It's impossible. That's why in the very beginning of this series, we've said that love has as its source Almighty God Himself. The Bible says that God is love. And when you not trust that Jesus Christ is our personal Savior, God began to indwell us, and therefore we have the love of God on the inside of us. And what the Holy Spirit is doing, as you and I surrender ourselves to Him, He allows the love of God, not human love, the love of God to flow through us. That means that you and I have a capacity to love that the unbeliever does not have.

So, notice what Paul begins, how he begins in this fourth verse. He says, first of all, love will enable you and me to wait. That's what this means when he says love is patient. That is, love will empower us. Love will enable you and me to wait on God's timing, to wait for God's purposes. Love enables us to wait, to hold back, to back off until we know that we have God's timing. And so, when he says love is very patient, here's what he means. That love can wait when there is frustration, when there seemingly are those situations and circumstances you cannot change, you can't do anything about it. Love has the power, the capacity, and the courage to wait and to keep on waiting until God sees fit to either change or move something in your situation or circumstance.

And when I think about people who get married very early in life and they say, well, we just couldn't wait. Well, when a person says concerning their love for someone else, I couldn't wait, they're expressing immediately they do not understand the love that God is speaking of here. Now, let's go back for just a moment and talk about the three kinds of love that we've discussed many times here in this series. One is agape love, which is unselfish, sacrificial, serving love. That is, if I love somebody agape love, that quality of love, then it is unselfish, it is willing to serve, and it is willing to sacrifice. It is the type of love that looks out for a person's best interest, that is, it's committed to another person's happiness, to their security and to their well-being, and desires to build the other person up in their godly qualities and to help the other person to achieve the goals that God has set for their life. Does that mean we're going to love everybody that way?

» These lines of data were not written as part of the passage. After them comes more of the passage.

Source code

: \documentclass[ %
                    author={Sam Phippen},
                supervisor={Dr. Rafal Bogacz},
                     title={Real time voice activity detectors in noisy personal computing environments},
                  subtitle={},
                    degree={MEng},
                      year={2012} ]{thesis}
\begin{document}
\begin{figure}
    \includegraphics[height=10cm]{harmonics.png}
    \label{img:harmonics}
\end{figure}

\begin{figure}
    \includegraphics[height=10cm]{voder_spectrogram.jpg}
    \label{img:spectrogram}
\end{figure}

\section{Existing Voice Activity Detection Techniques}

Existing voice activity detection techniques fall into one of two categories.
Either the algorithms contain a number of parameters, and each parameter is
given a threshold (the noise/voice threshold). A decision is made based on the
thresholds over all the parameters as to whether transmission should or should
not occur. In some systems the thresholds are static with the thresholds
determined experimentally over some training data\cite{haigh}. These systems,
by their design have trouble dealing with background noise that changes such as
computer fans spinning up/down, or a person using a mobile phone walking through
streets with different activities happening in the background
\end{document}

No, indeed. The other word is phileo love, that is brotherly love, tender affection for someone, which most of us have probably for many people. Then the other word is not in the Scriptures, it's called eros. Now, we've taken that word today and we've called things erotic, and to do so speaks in terms of being sensual or sexual or immoral or evil.

The word eros does not necessarily mean that it's bad. For example, all love is not agape love, for example. You remember when you were a kid growing up and you had a sweetheart, or you got beyond the sweetheart stage and you got real serious. Well, you did not even know how to love agape love in those years, and so you saw this pretty girl or this handsome young fellow and you sort of went after them.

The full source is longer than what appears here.